In 2010, when Sachin Marti came back to his local town of Bhuigaon in Nala Sopara, Maharashtra, during his excursion from TISS, he saw a few kids strolling back with colossal compartments loaded up with water in spite of the many water bodies in the town. Captivated, Sachin asked the children for what valid reason they did as such, to which they answered, “We may pass on the off chance that we drink the water from bavkhal (customary lakes).”
This was a reminder for the then 23-year-old who had never really thought about to the wellspring of the water he and his family devoured. Just because, Sachin was eye to eye with the water emergency in the Virar-Vasai Region (VVR), some portion of the Mumbai Metropolitan Region (MMR).
To help spread mindfulness about water protection, the graduate of Tata Institute of Social Sciences joined the Yuva Vikas Sanstha (YVS), a NGO that was at that point progressing in the direction of assembling the residents of the locale.
As our urban areas reel under serious water emergencies, it is significant for every last one of us to spare as much as we can. Displaying our hits that set aside to 80% water.
What began in 2011 as a push to prevent individuals from tossing waste in the water bodies, has now developed into an undeniable crucial reestablish the current lakes as well as restore the ones that have evaporated.
Sachin has been driving the NGO’s water venture in the area for the last ten odd years, thus far, the NGO has been instrumental in restoring eight lakes which have helped increment the water tables crosswise over five towns.
What were once waste dumping grounds, loaded up with a wide range of dry and wet waste are currently freshwater lakes abounding with sea-going life.
For about two centuries, individuals dwelling in VVR have been utilizing lakes to meet their different water needs like drinking, water system and creature farming.
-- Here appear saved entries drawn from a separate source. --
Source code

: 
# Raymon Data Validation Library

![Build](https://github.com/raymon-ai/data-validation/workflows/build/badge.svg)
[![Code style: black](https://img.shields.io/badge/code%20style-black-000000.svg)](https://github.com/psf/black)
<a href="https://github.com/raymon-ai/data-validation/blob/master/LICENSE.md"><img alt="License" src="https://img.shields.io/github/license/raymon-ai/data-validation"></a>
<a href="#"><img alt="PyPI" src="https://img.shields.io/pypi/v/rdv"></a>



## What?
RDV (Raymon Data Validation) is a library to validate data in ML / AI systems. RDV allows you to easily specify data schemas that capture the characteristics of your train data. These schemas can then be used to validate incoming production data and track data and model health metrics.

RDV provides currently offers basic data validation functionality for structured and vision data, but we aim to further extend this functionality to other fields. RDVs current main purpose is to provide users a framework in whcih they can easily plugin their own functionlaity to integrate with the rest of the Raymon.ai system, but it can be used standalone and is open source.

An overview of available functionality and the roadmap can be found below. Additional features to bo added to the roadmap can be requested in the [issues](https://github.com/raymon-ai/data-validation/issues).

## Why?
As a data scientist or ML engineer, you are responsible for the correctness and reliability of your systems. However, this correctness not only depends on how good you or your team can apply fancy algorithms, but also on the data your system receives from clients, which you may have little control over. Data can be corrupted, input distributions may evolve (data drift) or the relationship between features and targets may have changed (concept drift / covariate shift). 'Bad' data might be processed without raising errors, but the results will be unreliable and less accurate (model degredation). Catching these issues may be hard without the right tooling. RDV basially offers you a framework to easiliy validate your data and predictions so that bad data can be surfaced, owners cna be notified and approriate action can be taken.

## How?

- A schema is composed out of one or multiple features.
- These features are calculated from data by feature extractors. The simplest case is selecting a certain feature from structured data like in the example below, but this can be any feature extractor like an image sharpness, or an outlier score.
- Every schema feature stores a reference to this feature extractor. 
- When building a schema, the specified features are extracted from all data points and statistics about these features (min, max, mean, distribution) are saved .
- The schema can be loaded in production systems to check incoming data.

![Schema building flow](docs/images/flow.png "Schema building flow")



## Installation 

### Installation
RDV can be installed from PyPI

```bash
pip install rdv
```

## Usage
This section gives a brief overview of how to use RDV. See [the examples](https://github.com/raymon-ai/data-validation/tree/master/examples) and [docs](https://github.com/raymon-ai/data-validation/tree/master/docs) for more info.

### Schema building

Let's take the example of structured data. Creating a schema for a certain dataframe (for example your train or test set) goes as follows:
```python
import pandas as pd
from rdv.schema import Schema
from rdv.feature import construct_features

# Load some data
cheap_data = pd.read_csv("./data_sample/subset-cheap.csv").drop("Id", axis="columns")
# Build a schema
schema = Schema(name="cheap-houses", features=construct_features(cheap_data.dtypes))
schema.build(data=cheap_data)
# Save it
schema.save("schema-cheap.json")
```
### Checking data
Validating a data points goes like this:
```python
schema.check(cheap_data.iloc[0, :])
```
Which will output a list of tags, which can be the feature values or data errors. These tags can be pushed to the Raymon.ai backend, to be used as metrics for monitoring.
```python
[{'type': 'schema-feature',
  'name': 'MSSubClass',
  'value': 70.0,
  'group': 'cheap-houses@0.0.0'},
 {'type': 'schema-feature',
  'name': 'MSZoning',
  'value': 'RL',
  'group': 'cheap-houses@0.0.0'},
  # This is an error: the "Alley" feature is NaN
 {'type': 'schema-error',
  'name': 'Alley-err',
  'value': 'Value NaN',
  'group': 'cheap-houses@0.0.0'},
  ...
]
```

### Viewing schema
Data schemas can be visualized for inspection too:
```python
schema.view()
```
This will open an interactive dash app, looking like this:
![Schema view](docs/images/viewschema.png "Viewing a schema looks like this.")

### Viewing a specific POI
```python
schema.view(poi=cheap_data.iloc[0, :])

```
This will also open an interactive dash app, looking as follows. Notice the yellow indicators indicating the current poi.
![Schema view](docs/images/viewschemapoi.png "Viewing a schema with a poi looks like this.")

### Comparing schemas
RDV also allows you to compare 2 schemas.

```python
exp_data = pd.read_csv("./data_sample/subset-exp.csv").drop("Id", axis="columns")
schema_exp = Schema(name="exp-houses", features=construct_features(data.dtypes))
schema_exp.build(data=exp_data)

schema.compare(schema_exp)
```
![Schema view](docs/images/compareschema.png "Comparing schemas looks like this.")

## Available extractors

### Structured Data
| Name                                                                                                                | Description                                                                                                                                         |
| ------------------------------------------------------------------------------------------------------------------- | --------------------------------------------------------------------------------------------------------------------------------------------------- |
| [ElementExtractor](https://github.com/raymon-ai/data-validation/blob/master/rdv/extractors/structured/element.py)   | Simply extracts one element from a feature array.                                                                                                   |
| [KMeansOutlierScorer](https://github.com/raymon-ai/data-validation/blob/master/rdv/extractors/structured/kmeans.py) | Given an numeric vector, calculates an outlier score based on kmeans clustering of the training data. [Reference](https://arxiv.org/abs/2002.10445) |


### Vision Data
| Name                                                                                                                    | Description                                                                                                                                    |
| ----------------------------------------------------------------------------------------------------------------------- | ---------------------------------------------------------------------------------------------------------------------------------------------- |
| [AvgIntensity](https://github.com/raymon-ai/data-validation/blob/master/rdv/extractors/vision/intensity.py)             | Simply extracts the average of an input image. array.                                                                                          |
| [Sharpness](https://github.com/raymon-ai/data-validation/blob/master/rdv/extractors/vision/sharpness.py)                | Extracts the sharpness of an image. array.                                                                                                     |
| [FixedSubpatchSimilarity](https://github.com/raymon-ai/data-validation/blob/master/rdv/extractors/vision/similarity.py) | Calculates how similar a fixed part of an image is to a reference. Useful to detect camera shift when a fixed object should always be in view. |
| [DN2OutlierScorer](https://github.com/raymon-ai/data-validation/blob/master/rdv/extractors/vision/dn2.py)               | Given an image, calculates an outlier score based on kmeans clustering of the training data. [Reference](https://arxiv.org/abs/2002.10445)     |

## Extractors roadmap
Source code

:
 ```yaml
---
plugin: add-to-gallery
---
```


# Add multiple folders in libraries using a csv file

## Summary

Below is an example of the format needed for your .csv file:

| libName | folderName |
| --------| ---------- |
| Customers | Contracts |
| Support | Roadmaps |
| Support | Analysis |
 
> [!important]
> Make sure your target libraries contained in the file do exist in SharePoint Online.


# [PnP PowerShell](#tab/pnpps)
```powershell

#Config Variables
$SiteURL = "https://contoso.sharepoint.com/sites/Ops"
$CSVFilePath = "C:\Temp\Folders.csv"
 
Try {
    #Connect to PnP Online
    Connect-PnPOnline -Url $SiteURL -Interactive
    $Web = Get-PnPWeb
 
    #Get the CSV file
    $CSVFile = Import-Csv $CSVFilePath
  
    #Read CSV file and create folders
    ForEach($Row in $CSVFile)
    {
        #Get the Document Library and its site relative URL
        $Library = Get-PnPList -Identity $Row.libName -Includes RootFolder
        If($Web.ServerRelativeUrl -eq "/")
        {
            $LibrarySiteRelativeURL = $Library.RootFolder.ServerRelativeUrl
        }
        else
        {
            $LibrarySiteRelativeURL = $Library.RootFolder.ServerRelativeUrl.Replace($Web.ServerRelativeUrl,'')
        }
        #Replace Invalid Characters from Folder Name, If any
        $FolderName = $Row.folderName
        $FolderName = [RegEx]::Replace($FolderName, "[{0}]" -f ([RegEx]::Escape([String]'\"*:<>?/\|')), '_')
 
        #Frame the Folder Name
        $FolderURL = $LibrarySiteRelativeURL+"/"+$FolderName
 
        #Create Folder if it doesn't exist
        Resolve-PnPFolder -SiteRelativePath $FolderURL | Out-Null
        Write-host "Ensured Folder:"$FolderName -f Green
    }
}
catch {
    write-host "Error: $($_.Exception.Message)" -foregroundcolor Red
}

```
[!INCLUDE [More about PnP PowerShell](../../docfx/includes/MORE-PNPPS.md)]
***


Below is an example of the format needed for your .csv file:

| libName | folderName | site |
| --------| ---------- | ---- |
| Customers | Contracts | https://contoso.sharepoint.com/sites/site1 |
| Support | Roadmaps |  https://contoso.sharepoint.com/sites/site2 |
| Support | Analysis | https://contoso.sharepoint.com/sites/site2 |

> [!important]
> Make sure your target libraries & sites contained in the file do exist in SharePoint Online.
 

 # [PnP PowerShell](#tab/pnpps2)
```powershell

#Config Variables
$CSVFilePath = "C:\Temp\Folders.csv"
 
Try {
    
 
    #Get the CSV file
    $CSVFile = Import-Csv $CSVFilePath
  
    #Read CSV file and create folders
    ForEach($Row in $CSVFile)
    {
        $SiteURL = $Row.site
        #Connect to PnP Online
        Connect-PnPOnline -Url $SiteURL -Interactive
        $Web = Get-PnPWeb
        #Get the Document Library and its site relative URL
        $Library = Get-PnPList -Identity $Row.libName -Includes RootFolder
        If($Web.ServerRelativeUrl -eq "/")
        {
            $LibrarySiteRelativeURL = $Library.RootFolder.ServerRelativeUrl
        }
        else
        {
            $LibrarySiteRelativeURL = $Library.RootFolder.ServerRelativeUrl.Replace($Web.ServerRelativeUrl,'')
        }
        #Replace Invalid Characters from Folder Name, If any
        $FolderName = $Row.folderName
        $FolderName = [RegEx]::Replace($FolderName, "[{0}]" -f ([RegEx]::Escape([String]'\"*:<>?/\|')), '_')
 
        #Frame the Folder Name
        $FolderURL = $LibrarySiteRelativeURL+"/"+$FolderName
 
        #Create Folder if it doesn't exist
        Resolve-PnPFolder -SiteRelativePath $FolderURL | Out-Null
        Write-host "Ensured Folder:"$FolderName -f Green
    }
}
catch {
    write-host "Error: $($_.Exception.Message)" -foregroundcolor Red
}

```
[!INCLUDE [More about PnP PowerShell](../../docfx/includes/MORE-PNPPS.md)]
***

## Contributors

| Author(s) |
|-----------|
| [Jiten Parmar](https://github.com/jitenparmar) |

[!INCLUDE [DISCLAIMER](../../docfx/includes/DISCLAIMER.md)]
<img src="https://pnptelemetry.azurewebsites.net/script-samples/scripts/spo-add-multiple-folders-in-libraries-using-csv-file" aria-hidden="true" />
“These conventional lakes are only gaps made inside backwoods to catch water and permit the green space and groundwater tables to prosper. The lakes were either claimed by people or networks,” Sachin, who functions as a Project Manager at the Aga Khan Agency for Habitat India in Mumbai, reveals to The Better India.
Be that as it may, because of the advancement blast in Mumbai during the 90s, the land extended to this side of the MMR also. As the populace developed in numbers, the green space declined all the while.
“The occupants began abusing the water bodies for their own needs like washing garments, washing and some even use it for open crap,” he includes.